The old but still widely-held understanding of the term “apostle” restricts this ministry to a few persons in the first century. As the twelve plus Paul were appointed by the risen Christ as uniquely authoritative teachers and evangelists, they are not models for others to follow-except in the broadest sense. The new and more accurate understanding, on the other hand, allows the Bible to speak more directly and much more applicably to the contemporary situation.
It is true that the twelve held a unique, one-for-all role as the authenticating witnesses of the Word which brought the post- Pentecost Church into existence but the Gospels also showed that the twelve were first and foremost-as far as Jesus was concerned in his lifetime-disciples.

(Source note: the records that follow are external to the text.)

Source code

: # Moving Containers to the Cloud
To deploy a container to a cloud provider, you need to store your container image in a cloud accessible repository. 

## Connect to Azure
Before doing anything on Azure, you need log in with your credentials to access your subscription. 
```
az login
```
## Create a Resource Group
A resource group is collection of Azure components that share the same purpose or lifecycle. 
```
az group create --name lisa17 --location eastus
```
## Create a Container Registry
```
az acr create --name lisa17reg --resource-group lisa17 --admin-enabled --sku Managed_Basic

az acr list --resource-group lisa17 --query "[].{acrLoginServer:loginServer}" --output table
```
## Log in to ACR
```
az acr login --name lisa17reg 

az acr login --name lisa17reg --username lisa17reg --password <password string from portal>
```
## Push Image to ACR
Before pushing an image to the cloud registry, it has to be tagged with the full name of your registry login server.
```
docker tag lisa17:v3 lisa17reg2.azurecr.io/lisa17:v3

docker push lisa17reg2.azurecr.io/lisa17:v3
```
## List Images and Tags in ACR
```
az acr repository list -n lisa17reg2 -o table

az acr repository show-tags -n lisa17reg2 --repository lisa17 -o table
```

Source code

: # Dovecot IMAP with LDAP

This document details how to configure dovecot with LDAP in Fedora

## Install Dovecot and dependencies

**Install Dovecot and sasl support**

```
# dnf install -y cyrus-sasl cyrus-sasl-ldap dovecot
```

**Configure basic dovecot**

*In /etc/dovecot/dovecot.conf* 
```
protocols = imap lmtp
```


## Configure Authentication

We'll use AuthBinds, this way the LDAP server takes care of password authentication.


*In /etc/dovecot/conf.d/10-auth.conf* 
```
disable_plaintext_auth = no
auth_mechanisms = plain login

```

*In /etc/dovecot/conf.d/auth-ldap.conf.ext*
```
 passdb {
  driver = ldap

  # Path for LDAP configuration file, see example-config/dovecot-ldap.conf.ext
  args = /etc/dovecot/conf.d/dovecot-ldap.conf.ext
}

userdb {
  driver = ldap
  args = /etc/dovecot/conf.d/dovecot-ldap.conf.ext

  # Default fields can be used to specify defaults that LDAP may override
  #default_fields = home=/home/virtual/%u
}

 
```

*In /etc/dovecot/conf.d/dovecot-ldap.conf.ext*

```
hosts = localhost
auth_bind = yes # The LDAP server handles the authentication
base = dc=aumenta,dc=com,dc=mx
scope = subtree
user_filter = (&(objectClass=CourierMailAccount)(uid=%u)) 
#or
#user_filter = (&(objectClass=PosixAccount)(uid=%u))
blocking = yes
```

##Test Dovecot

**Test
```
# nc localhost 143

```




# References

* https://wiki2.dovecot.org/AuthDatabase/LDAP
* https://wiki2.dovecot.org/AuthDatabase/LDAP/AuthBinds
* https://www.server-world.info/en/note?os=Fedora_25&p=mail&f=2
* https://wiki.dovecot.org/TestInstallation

They were his closest companions whom he taught and trained and who formed the nucleus of the first community in which Jesus was Lord. The twelve therefore are not to be seen simply as an interesting group who belong to the past but rather as a model for discipleship and church membership for all time. Though dead, they still speak. The Gospel writers record the numerous stories about the disciples, not as historians with a rove for the past, but as evangelists who wanted the past to speak contemporaneously.
They wanted men and women who read what they had written to hear afresh the call to become a disciple and to see in the disciples something of what discipleship will always mean. Paul was the last to have seen the risen Jesus (1 Cor. 15:8) and he was personally commissioned for a specific task (Acts 9:15, 22:21; Gal. 16). But as we have seen, Paul gladly called others by the title “apostle.” Some of those mentioned-or all of them-had not seen the risen Christ.